ASSIGNMENT:
Check the data underneath for lines holding the word "than", and state only how many you find.

==== ENTRIES PROVIDED

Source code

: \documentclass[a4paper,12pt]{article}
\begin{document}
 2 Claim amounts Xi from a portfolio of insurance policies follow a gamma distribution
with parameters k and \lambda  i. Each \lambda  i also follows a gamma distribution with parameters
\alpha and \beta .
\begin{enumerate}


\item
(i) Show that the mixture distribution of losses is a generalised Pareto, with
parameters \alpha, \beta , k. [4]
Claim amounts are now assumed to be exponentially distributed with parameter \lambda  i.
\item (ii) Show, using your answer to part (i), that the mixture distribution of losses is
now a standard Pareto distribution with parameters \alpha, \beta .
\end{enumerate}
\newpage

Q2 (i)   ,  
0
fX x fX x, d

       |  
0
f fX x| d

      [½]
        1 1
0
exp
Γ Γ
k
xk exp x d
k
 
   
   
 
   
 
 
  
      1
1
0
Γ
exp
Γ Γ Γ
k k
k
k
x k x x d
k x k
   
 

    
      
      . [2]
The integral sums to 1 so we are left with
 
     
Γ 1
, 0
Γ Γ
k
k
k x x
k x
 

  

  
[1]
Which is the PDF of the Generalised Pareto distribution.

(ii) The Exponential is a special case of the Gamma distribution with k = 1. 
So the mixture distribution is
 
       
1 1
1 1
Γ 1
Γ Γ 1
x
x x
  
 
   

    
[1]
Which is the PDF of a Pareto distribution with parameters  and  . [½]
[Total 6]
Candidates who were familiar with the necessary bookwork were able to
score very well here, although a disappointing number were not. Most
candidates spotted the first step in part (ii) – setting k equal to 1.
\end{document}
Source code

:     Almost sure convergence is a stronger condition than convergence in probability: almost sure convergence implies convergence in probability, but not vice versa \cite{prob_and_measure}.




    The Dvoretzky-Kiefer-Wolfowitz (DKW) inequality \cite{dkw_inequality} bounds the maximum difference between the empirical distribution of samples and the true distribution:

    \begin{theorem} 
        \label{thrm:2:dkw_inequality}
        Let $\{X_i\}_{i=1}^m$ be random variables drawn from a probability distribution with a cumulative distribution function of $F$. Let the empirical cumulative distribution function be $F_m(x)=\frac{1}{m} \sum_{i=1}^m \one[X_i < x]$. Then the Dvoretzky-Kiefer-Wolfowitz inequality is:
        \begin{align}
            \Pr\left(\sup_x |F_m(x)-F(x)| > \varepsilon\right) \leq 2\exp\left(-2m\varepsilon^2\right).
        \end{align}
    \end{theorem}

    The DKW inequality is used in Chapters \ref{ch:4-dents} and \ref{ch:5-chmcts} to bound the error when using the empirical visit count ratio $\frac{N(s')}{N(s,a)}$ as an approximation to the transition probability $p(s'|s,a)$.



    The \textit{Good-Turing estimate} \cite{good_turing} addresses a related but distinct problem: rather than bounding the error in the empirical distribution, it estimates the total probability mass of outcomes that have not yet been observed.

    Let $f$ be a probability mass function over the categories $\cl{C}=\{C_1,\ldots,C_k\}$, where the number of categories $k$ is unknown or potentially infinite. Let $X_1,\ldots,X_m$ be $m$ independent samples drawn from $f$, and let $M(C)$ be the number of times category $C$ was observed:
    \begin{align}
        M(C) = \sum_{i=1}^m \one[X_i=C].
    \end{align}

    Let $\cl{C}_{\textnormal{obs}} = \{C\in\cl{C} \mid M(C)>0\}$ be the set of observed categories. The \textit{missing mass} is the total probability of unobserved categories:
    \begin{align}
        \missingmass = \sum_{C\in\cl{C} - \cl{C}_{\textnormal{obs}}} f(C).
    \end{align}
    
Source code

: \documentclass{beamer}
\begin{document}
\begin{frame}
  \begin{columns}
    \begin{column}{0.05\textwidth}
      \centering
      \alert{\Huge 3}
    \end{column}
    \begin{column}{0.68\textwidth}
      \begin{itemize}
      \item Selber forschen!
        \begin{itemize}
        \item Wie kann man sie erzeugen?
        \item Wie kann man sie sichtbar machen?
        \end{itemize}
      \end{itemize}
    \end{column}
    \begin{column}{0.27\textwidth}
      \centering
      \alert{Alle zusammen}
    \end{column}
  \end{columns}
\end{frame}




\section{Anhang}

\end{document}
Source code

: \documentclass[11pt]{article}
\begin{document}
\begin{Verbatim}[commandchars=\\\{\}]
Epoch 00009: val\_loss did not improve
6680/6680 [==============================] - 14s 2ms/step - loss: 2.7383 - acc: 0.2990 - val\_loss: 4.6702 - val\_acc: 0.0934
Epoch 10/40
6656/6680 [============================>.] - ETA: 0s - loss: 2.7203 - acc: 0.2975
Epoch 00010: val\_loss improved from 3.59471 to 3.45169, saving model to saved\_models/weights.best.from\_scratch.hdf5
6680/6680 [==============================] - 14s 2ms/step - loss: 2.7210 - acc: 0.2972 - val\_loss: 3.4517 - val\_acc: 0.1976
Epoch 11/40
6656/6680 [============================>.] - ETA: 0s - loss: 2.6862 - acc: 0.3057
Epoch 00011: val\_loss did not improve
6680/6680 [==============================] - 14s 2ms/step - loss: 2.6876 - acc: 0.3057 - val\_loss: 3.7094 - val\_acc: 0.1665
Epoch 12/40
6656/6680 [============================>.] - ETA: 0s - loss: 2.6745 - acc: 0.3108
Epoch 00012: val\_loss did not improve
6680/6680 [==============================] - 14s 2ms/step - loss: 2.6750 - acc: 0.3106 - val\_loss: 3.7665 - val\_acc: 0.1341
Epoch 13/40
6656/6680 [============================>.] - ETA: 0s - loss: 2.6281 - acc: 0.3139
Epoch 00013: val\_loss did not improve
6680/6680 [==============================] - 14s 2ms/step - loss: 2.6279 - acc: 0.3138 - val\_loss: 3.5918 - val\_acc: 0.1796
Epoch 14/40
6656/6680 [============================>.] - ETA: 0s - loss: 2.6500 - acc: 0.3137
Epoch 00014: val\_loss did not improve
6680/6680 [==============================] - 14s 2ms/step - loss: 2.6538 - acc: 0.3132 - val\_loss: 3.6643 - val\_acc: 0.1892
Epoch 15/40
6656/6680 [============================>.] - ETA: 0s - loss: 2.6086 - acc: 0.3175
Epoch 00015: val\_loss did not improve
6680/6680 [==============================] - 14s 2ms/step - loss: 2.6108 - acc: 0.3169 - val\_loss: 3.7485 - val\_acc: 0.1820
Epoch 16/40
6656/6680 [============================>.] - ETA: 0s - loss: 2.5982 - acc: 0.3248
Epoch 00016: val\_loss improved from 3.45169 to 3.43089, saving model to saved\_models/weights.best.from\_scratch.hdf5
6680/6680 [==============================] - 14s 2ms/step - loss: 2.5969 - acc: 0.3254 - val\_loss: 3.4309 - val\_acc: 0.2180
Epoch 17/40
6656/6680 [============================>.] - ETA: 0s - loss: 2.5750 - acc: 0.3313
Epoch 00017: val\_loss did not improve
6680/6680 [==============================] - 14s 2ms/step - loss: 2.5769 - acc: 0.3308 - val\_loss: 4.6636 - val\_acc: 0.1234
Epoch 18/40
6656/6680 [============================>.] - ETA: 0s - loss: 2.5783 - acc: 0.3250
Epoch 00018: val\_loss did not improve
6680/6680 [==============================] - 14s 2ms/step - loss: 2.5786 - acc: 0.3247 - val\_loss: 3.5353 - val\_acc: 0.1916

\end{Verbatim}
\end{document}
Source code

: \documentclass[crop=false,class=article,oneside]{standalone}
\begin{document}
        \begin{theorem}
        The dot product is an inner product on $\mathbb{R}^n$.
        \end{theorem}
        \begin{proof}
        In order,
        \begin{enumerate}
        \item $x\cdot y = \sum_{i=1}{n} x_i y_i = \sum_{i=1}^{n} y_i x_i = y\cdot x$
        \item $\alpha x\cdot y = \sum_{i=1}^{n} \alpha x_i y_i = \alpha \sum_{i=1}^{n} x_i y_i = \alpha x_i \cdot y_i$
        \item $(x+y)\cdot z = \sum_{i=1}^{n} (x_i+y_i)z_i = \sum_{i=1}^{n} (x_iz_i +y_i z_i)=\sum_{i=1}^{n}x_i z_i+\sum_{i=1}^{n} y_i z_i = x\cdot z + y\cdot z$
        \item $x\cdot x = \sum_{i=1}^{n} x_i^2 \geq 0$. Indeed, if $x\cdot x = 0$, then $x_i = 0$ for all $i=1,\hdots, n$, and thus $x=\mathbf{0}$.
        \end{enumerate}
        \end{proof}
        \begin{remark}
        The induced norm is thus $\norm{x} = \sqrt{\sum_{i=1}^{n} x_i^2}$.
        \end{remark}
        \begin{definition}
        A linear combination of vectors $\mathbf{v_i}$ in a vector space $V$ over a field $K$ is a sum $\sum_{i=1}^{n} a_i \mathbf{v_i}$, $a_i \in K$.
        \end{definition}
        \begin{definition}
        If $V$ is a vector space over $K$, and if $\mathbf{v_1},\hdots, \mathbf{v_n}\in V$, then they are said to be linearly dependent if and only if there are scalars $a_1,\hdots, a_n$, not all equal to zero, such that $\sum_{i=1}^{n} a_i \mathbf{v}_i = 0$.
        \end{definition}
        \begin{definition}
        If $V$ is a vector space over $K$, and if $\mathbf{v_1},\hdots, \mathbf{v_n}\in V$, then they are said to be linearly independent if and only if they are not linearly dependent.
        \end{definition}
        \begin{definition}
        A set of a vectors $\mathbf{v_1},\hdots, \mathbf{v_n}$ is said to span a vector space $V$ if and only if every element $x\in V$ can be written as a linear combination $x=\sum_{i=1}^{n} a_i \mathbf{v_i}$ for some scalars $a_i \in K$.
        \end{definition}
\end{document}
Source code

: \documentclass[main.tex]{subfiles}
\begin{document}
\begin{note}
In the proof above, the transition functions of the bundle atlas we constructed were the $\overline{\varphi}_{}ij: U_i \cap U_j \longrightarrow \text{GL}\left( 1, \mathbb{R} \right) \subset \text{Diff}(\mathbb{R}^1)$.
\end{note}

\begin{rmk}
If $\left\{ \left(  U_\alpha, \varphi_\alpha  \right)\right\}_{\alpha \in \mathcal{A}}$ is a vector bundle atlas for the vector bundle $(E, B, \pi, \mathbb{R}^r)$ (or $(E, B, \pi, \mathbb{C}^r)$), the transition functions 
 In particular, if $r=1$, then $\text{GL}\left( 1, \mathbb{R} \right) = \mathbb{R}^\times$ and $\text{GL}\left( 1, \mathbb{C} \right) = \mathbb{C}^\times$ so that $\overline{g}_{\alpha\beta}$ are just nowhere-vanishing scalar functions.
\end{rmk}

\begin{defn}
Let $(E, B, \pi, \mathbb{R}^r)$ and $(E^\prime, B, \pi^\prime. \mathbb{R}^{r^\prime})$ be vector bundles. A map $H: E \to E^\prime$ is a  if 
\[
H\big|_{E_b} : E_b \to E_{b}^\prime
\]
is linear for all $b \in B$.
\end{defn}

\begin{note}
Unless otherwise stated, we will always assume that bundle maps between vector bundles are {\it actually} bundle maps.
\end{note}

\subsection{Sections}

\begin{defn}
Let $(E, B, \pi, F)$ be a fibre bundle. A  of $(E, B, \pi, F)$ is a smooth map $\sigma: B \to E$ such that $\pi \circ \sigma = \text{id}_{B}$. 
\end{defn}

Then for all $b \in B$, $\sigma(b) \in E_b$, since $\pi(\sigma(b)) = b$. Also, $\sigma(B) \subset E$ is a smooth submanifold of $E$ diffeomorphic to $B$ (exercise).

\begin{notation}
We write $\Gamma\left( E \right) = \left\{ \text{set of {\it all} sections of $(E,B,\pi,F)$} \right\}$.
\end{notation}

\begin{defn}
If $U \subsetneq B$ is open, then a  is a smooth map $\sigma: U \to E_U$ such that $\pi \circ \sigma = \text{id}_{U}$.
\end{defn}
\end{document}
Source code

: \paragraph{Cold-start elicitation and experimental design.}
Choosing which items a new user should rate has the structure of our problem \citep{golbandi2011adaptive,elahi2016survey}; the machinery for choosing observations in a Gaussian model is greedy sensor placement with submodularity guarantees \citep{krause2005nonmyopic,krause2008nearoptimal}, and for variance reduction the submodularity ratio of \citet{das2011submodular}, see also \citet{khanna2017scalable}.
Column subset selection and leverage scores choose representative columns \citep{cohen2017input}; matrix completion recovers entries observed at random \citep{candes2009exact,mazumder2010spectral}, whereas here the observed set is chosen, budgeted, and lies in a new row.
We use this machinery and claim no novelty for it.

========

EXERCISE RESULT:
2